All need to be crafted so they are not easily abused and don’t overburden the state’s already taxed judicial system. All need a careful fiscal impact report. And victims deserve equal time with these defendant-centric proposals.

While the bill would expand eligibility for who can apply for state crime victim compensation, lawmakers need to balance the needs of all in the legal system. To that end, they should consider prior legislation to see what deserves another look:

• Lawmakers still haven’t passed a bill that does away with the statute of limitations on second-degree murder.

• The too-narrow “Three Strikes Law” has never been used. Lawmakers should finally expand it judiciously to target the worst repeat offenders.

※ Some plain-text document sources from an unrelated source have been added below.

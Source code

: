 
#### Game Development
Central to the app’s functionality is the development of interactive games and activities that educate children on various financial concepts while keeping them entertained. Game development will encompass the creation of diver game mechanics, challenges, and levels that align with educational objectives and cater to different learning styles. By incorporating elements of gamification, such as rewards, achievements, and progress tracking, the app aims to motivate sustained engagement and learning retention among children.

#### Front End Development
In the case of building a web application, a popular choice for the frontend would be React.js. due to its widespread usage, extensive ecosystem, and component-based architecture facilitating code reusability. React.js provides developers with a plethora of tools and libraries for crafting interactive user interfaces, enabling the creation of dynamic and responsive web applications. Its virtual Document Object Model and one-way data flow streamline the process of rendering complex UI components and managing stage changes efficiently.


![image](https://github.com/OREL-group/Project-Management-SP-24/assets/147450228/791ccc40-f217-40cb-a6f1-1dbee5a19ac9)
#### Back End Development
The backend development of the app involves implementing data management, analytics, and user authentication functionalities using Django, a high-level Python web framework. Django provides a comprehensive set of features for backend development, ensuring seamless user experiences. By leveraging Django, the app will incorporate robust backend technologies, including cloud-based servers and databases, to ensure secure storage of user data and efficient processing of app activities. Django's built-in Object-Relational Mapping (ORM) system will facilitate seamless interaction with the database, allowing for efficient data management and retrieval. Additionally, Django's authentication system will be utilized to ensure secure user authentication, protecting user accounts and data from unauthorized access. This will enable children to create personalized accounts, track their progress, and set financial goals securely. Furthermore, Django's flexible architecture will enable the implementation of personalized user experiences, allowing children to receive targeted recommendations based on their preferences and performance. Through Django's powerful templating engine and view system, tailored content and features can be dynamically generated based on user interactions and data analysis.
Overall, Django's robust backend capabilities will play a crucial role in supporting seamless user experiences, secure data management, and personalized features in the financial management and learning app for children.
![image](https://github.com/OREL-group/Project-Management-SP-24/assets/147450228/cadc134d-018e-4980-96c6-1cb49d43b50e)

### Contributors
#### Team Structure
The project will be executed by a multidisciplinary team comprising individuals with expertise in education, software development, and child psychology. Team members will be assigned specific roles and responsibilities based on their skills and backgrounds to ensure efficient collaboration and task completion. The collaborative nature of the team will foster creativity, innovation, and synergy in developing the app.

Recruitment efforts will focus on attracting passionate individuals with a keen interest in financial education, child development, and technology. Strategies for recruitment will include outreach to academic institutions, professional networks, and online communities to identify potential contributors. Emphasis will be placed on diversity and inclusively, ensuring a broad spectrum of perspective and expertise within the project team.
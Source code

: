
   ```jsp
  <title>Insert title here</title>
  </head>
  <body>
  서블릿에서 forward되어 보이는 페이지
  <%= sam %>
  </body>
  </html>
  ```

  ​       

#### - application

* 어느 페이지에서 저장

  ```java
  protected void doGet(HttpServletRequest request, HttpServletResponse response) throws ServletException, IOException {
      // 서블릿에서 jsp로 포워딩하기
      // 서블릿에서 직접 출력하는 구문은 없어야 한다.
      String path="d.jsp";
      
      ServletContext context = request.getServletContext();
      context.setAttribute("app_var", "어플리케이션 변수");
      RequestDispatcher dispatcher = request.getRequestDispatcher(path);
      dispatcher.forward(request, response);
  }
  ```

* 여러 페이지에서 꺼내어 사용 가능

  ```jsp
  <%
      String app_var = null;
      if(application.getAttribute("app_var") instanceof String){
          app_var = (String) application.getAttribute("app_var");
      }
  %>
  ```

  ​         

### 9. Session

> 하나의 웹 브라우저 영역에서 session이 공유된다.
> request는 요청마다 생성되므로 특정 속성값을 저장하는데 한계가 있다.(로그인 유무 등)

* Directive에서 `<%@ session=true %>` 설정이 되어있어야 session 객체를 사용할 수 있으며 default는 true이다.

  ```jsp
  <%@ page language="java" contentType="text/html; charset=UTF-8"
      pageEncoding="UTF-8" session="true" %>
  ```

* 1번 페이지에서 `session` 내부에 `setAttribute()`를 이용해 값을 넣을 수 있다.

• A return-to-work law would get more law enforcement officers on the street. Recent iterations protected state pensions — yet died in the Roundhouse.

• Then there are the organized gangs who steal $499 in merchandise to face a misdemeanor; out-of-control auto theft; rampant theft of wire and metal that burdens businesses and puts people in danger; and the ongoing need to address the root causes of crime, poverty, homelessness, etc., in a coordinated way that delivers results in the form of improved lives and livelihoods.

Maestas, an attorney, said the overarching goal is to combat crime, and an omnibus bill “sends a strong message to the people of New Mexico that crime is our top priority.”

It will, if it balances victims’ needs with defendants’ and is worded carefully to avoid unintended consequences. Battling crime has to be a top priority of the legislative class of 2019 — but each piece, separate or combined, must be well-thought-out before becoming law.